*WHAT IS NEEDED*. Show every line in the records below that contains the word "Lord".

● ● ● ● ● ● ●

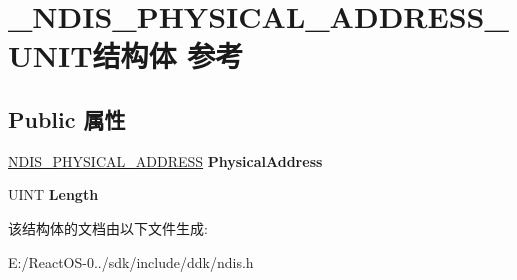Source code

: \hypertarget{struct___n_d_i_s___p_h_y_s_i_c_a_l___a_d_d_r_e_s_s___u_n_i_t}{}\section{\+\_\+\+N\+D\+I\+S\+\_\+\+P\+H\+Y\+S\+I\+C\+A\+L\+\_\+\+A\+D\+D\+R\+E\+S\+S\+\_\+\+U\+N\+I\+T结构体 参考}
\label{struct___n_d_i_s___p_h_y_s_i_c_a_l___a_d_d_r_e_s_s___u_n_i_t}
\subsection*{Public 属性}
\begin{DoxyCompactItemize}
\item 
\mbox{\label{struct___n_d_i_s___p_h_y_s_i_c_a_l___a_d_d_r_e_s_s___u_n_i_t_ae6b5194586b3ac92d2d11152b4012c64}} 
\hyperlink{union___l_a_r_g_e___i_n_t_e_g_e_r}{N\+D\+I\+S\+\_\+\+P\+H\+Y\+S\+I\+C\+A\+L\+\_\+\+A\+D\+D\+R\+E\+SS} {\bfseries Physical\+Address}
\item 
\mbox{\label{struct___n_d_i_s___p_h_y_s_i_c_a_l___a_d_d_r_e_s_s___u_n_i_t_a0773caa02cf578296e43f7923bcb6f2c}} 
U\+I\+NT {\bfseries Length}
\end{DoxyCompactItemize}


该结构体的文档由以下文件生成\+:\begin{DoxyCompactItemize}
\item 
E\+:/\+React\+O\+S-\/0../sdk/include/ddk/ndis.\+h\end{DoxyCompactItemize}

● ● ● ● ● ● ●

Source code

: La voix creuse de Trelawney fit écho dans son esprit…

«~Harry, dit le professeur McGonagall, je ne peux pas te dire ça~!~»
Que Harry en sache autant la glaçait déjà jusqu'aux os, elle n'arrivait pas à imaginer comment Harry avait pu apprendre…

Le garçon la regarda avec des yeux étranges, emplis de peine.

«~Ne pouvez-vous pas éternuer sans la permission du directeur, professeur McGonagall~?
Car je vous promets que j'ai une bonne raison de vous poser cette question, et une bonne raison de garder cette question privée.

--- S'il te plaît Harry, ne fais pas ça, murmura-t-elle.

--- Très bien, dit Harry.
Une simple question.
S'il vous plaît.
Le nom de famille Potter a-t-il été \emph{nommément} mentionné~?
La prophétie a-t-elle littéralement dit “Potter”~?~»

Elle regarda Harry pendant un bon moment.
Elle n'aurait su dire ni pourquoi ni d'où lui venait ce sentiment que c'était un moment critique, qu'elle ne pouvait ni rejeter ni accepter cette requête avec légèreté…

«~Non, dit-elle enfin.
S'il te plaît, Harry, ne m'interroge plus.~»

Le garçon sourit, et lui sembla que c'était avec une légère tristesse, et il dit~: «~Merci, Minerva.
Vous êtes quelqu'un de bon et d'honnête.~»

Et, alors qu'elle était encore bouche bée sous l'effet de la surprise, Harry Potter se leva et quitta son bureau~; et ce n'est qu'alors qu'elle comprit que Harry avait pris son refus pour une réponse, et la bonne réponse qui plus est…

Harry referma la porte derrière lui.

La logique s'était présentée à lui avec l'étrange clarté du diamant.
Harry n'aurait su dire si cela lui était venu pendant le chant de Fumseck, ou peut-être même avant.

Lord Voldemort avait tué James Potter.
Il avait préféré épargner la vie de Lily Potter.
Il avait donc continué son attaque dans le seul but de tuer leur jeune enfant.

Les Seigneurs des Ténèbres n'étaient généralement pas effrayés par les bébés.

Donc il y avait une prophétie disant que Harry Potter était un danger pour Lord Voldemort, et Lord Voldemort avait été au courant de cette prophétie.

● ● ● ● ● ● ●

*WORKED SOLUTION*.
Lord Voldemort avait tué James Potter.
Donc il y avait une prophétie disant que Harry Potter était un danger pour Lord Voldemort, et Lord Voldemort avait été au courant de cette prophétie.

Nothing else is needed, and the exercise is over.